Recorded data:
● ● ● ● ● ● ●
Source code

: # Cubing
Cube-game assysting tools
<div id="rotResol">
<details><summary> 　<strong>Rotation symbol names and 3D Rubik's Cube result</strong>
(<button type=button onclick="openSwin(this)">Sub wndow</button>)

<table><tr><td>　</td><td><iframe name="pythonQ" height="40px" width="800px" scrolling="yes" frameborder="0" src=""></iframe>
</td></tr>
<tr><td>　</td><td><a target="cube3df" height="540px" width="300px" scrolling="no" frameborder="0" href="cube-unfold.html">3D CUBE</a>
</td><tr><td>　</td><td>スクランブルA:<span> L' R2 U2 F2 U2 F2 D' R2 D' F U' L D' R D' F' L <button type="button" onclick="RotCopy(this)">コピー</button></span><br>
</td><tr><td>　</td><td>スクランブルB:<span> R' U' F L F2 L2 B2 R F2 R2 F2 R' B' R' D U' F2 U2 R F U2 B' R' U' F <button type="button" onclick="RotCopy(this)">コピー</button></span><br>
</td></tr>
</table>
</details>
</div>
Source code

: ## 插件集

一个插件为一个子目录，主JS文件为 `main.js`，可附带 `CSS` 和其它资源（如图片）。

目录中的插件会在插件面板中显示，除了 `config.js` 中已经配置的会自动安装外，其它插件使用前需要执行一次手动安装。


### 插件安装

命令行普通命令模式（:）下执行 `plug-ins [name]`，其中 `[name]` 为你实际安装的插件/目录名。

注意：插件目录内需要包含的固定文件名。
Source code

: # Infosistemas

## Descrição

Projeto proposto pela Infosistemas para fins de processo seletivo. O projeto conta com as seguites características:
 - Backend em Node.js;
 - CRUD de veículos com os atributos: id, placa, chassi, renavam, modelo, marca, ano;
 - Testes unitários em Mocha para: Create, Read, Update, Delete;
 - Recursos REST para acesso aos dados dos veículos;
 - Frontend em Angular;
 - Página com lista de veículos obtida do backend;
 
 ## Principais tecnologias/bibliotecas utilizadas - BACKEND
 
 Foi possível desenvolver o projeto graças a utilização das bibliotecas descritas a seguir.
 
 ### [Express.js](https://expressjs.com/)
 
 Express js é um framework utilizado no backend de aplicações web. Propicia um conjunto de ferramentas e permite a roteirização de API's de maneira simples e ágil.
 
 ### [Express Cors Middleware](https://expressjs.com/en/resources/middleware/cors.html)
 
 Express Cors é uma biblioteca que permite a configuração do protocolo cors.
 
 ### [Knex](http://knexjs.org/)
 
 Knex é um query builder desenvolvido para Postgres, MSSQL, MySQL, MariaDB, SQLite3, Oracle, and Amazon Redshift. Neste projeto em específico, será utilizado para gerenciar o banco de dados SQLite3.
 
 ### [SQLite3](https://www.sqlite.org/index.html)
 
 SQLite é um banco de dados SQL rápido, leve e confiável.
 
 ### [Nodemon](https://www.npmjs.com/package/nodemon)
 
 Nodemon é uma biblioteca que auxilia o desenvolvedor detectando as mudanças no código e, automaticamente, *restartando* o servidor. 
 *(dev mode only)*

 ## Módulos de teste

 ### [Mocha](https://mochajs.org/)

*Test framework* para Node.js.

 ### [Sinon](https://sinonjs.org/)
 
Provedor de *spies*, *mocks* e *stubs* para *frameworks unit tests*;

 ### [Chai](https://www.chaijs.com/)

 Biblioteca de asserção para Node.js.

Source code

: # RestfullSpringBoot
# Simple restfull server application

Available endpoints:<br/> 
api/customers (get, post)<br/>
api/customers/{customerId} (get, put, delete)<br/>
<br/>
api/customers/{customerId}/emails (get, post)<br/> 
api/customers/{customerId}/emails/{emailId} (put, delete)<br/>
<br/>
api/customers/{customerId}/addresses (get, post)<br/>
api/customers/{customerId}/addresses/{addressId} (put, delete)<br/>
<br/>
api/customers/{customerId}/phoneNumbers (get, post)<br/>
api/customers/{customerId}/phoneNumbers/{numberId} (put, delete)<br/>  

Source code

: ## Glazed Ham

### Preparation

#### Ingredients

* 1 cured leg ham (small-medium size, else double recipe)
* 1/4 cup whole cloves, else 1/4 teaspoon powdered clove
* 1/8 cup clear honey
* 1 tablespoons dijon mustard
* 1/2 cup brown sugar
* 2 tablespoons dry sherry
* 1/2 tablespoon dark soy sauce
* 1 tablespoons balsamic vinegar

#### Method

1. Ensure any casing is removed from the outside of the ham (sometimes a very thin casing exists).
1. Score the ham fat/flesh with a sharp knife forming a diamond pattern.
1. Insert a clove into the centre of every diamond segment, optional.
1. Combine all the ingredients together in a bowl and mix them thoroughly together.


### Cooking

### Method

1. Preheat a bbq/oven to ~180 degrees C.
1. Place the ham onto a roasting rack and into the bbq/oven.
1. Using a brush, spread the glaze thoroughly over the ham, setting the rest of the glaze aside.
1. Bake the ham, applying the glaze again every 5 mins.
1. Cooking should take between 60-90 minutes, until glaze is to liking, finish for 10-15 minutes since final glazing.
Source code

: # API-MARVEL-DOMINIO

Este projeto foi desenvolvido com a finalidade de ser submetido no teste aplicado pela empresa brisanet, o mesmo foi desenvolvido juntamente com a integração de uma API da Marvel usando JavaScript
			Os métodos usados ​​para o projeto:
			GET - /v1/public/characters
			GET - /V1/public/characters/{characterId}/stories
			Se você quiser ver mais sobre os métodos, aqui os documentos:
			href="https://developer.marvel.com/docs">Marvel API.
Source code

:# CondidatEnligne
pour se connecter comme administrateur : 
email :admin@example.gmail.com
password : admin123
● ● ● ● ● ● ●
**WHAT YOU HAVE TO DO**
In full and without alteration, copy the entries.

**SOLUTION FOR THIS TASK**
Source code

: # Cubing
Cube-game assysting tools
<div id="rotResol">
<details><summary> 　<strong>Rotation symbol names and 3D Rubik's Cube result</strong>
(<button type=button onclick="openSwin(this)">Sub wndow</button>)

<table><tr><td>　</td><td><iframe name="pythonQ" height="40px" width="800px" scrolling="yes" frameborder="0" src=""></iframe>
</td></tr>
<tr><td>　</td><td><a target="cube3df" height="540px" width="300px" scrolling="no" frameborder="0" href="cube-unfold.html">3D CUBE</a>
</td><tr><td>　</td><td>スクランブルA:<span> L' R2 U2 F2 U2 F2 D' R2 D' F U' L D' R D' F' L <button type="button" onclick="RotCopy(this)">コピー</button></span><br>
</td><tr><td>　</td><td>スクランブルB:<span> R' U' F L F2 L2 B2 R F2 R2 F2 R' B' R' D U' F2 U2 R F U2 B' R' U' F <button type="button" onclick="RotCopy(this)">コピー</button></span><br>
</td></tr>
</table>
</details>
</div>
Source code

: ## 插件集

一个插件为一个子目录，主JS文件为 `main.js`，可附带 `CSS` 和其它资源（如图片）。

目录中的插件会在插件面板中显示，除了 `config.js` 中已经配置的会自动安装外，其它插件使用前需要执行一次手动安装。


### 插件安装

命令行普通命令模式（:）下执行 `plug-ins [name]`，其中 `[name]` 为你实际安装的插件/目录名。

注意：插件目录内需要包含的固定文件名。
Source code

: # Infosistemas

## Descrição

Projeto proposto pela Infosistemas para fins de processo seletivo. O projeto conta com as seguites características:
 - Backend em Node.js;
 - CRUD de veículos com os atributos: id, placa, chassi, renavam, modelo, marca, ano;
 - Testes unitários em Mocha para: Create, Read, Update, Delete;
 - Recursos REST para acesso aos dados dos veículos;
 - Frontend em Angular;
 - Página com lista de veículos obtida do backend;
 
 ## Principais tecnologias/bibliotecas utilizadas - BACKEND
 
 Foi possível desenvolver o projeto graças a utilização das bibliotecas descritas a seguir.
 
 ### [Express.js](https://expressjs.com/)
 
 Express js é um framework utilizado no backend de aplicações web. Propicia um conjunto de ferramentas e permite a roteirização de API's de maneira simples e ágil.
 
 ### [Express Cors Middleware](https://expressjs.com/en/resources/middleware/cors.html)
 
 Express Cors é uma biblioteca que permite a configuração do protocolo cors.
 
 ### [Knex](http://knexjs.org/)
 
 Knex é um query builder desenvolvido para Postgres, MSSQL, MySQL, MariaDB, SQLite3, Oracle, and Amazon Redshift. Neste projeto em específico, será utilizado para gerenciar o banco de dados SQLite3.
 
 ### [SQLite3](https://www.sqlite.org/index.html)
 
 SQLite é um banco de dados SQL rápido, leve e confiável.
 
 ### [Nodemon](https://www.npmjs.com/package/nodemon)
 
 Nodemon é uma biblioteca que auxilia o desenvolvedor detectando as mudanças no código e, automaticamente, *restartando* o servidor. 
 *(dev mode only)*

 ## Módulos de teste

 ### [Mocha](https://mochajs.org/)

*Test framework* para Node.js.

 ### [Sinon](https://sinonjs.org/)
 
Provedor de *spies*, *mocks* e *stubs* para *frameworks unit tests*;

 ### [Chai](https://www.chaijs.com/)

 Biblioteca de asserção para Node.js.

Source code

: # RestfullSpringBoot
# Simple restfull server application

Available endpoints:<br/> 
api/customers (get, post)<br/>
api/customers/{customerId} (get, put, delete)<br/>
<br/>
api/customers/{customerId}/emails (get, post)<br/> 
api/customers/{customerId}/emails/{emailId} (put, delete)<br/>
<br/>
api/customers/{customerId}/addresses (get, post)<br/>
api/customers/{customerId}/addresses/{addressId} (put, delete)<br/>
<br/>
api/customers/{customerId}/phoneNumbers (get, post)<br/>
api/customers/{customerId}/phoneNumbers/{numberId} (put, delete)<br/>  

Source code

: ## Glazed Ham

### Preparation

#### Ingredients

* 1 cured leg ham (small-medium size, else double recipe)
* 1/4 cup whole cloves, else 1/4 teaspoon powdered clove
* 1/8 cup clear honey
* 1 tablespoons dijon mustard
* 1/2 cup brown sugar
* 2 tablespoons dry sherry
* 1/2 tablespoon dark soy sauce
* 1 tablespoons balsamic vinegar

#### Method

1. Ensure any casing is removed from the outside of the ham (sometimes a very thin casing exists).
1. Score the ham fat/flesh with a sharp knife forming a diamond pattern.
1. Insert a clove into the centre of every diamond segment, optional.
1. Combine all the ingredients together in a bowl and mix them thoroughly together.


### Cooking

### Method

1. Preheat a bbq/oven to ~180 degrees C.
1. Place the ham onto a roasting rack and into the bbq/oven.
1. Using a brush, spread the glaze thoroughly over the ham, setting the rest of the glaze aside.
1. Bake the ham, applying the glaze again every 5 mins.
1. Cooking should take between 60-90 minutes, until glaze is to liking, finish for 10-15 minutes since final glazing.
Source code

: # API-MARVEL-DOMINIO

Este projeto foi desenvolvido com a finalidade de ser submetido no teste aplicado pela empresa brisanet, o mesmo foi desenvolvido juntamente com a integração de uma API da Marvel usando JavaScript
			Os métodos usados ​​para o projeto:
			GET - /v1/public/characters
			GET - /V1/public/characters/{characterId}/stories
			Se você quiser ver mais sobre os métodos, aqui os documentos:
			href="https://developer.marvel.com/docs">Marvel API.
Source code

:# CondidatEnligne
pour se connecter comme administrateur : 
email :admin@example.gmail.com
password : admin123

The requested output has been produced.